#### Task instructions:
Leaving out the images, transcribe every record below exactly.

Saved data entries:

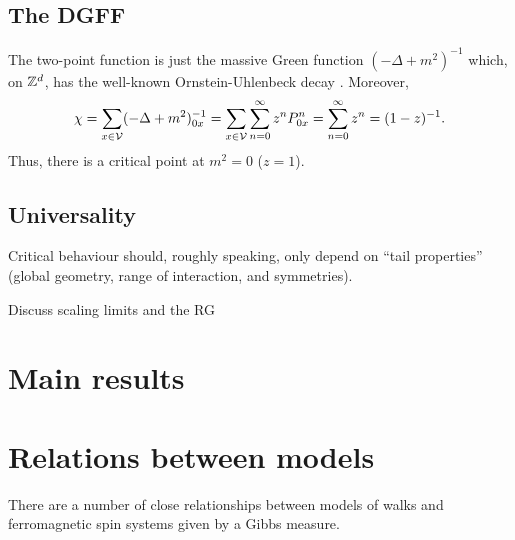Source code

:
\subsection{The DGFF}

The two-point function is just the massive Green function
$(-\Delta + m^2)^{-1}$ which, on ${ {{\mathbb Z}}^d }$, has the well-known Ornstein-Uhlenbeck decay . Moreover,
\begin{equation}
\chi
  =
\sum_{x\in\mathcal{V}} (-\Delta + m^2)^{-1}_{0x}
  =
\sum_{x\in\mathcal{V}} \sum_{n=0}^\infty z^n P^n_{0x}
  =
\sum_{n=0}^\infty z^n
  =
(1 - z)^{-1}.
\end{equation}
Thus, there is a critical point at $m^2 = 0$ ($z = 1$).




\subsection{Universality}

Critical behaviour should, roughly speaking, only depend on ``tail properties''
(global geometry, range of interaction, and symmetries).

Discuss scaling limits and the RG


\section{Main results}


\section{Relations between models}

There are a number of close relationships between models of walks and ferromagnetic spin
systems given by a Gibbs measure.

#### Completed task:
Source code

:
\subsection{The DGFF}

The two-point function is just the massive Green function
$(-\Delta + m^2)^{-1}$ which, on ${ {{\mathbb Z}}^d }$, has the well-known Ornstein-Uhlenbeck decay . Moreover,
\begin{equation}
\chi
  =
\sum_{x\in\mathcal{V}} (-\Delta + m^2)^{-1}_{0x}
  =
\sum_{x\in\mathcal{V}} \sum_{n=0}^\infty z^n P^n_{0x}
  =
\sum_{n=0}^\infty z^n
  =
(1 - z)^{-1}.
\end{equation}
Thus, there is a critical point at $m^2 = 0$ ($z = 1$).




\subsection{Universality}

Critical behaviour should, roughly speaking, only depend on ``tail properties''
(global geometry, range of interaction, and symmetries).

Discuss scaling limits and the RG


\section{Main results}


\section{Relations between models}

There are a number of close relationships between models of walks and ferromagnetic spin
systems given by a Gibbs measure.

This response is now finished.